In considering a transaction, the ACCC can use its wide-ranging compulsory information-gathering powers to obtain the information and market data that it considers necessary to assess the competitive effects of that transaction in Australia.

The ability of the ACCC to investigate any transaction and the risks of court action to prevent a transaction from closing (or post-closing court action for divestiture, declaration that a transaction is void or penalties) have resulted in the practice in Australia of seeking 'informal clearance' from the ACCC where a proposed merger may raise competition concerns in Australia.

In its Merger Guidelines of November 2008 (updated in November 2017), the ACCC provides guidance as to when it would be prudent for the merger parties to seek clearance. It 'encourages' merger parties to notify a proposed merger in advance of completing it where the products of the merger parties are either substitutes or complements; and the merged entity will have a post-merger market share of greater than 20 per cent in the relevant market or markets. The ACCC adds that, as market shares are an imprecise indicator of likely competition effects, a proposed merger that does not meet these thresholds may still raise competition concerns and be subject to an investigation.

The ACCC can investigate transactions, even if informal clearance is not sought. The circumstances in which there is a heightened risk that the ACCC may commence an investigation on its own initiative include, in particular, where there are substantial complaints by industry participants; the parties are required to notify the Foreign Investment Review Board (FIRB) under the Foreign Acquisitions and Takeovers Act (the FIRB, as a matter of course, seeks the ACCC's views as part of its consultation process); or, in global merger cases, where the proposed merger raises competition concerns in other jurisdictions, particularly where it is subject to a second-phase investigation in the European Union or the United States.

The ACCC has recently investigated several closed transactions.

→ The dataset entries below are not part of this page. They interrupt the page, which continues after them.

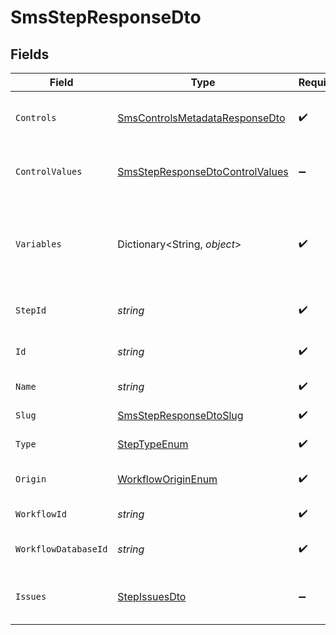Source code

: # SmsStepResponseDto


## Fields

| Field                                                                                         | Type                                                                                          | Required                                                                                      | Description                                                                                   |
| --------------------------------------------------------------------------------------------- | --------------------------------------------------------------------------------------------- | --------------------------------------------------------------------------------------------- | --------------------------------------------------------------------------------------------- |
| `Controls`                                                                                    | [SmsControlsMetadataResponseDto](../../Models/Components/SmsControlsMetadataResponseDto.md)   | :heavy_check_mark:                                                                            | Controls metadata for the SMS step                                                            |
| `ControlValues`                                                                               | [SmsStepResponseDtoControlValues](../../Models/Components/SmsStepResponseDtoControlValues.md) | :heavy_minus_sign:                                                                            | Control values for the SMS step                                                               |
| `Variables`                                                                                   | Dictionary<String, *object*>                                                                  | :heavy_check_mark:                                                                            | JSON Schema for variables, follows the JSON Schema standard                                   |
| `StepId`                                                                                      | *string*                                                                                      | :heavy_check_mark:                                                                            | Unique identifier of the step                                                                 |
| `Id`                                                                                          | *string*                                                                                      | :heavy_check_mark:                                                                            | Database identifier of the step                                                               |
| `Name`                                                                                        | *string*                                                                                      | :heavy_check_mark:                                                                            | Name of the step                                                                              |
| `Slug`                                                                                        | [SmsStepResponseDtoSlug](../../Models/Components/SmsStepResponseDtoSlug.md)                   | :heavy_check_mark:                                                                            | Slug of the step                                                                              |
| `Type`                                                                                        | [StepTypeEnum](../../Models/Components/StepTypeEnum.md)                                       | :heavy_check_mark:                                                                            | Type of the step                                                                              |
| `Origin`                                                                                      | [WorkflowOriginEnum](../../Models/Components/WorkflowOriginEnum.md)                           | :heavy_check_mark:                                                                            | Origin of the workflow                                                                        |
| `WorkflowId`                                                                                  | *string*                                                                                      | :heavy_check_mark:                                                                            | Workflow identifier                                                                           |
| `WorkflowDatabaseId`                                                                          | *string*                                                                                      | :heavy_check_mark:                                                                            | Workflow database identifier                                                                  |
| `Issues`                                                                                      | [StepIssuesDto](../../Models/Components/StepIssuesDto.md)                                     | :heavy_minus_sign:                                                                            | Issues associated with the step                                                               |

In 2016 the ACCC accepted legally enforceable undertakings from Primary Health Care and Healthscope in relation to Primary's acquisition of Healthscope's pathology assets in Queensland, which completed in 2015 without ACCC clearance.7 The parties undertook to divest assets to a third party, unwinding the effects of the merger. Separately, in March 2018 it obtained a hold-separate undertaking from Qube Logistics while the ACCC reviewed its completed acquisition of Maritime Container Services Pty Ltd.8


The ACCC has considered, in recent years, around 300 merger proposals each year. As the following table from the ACCC indicates, the vast majority of transactions either did not require a public review, or were reviewed and cleared.9

2013 FY

(to 30 June)

2014 FY

(to 30 June)

2015 FY

(to 30 June)

2016 FY

(to 30 June)

2017 FY
(to 30 June)
Matters assessed – no review required 213 242 278 287 253
Reviews undertaken 76 55 44 32 35
Not opposed 55 36 35 17 23
Finished – no decision (including withdrawn) 4 2 1 6 8
Publicly opposed outright 6 4 0 2 0
Confidential review – opposed or ACCC concerns expressed 5 2 0 1 2
Resolved through remedies 2 10 7 5 2
Variation to remedy accepted 4 1 1 1 0
Variation to remedy rejected 0 0 0 0 0
Total matters assessed and reviews undertaken 289 297 322 319 288

The overwhelming majority of mergers notified to the ACCC are dealt with in the 'pre-assessment' process, which is outlined further below. This process is designed to provide faster clearance for 'non-contentious mergers', without referring the transaction to public market inquiries (hence why it is described in the table above as 'no review required'). Details of those mergers that have been pre-assessed are not made public by the ACCC, nor is the basis for the ACCC's pre-assessment decision. Even the parties are provided with limited information regarding the pre-assessment analysis.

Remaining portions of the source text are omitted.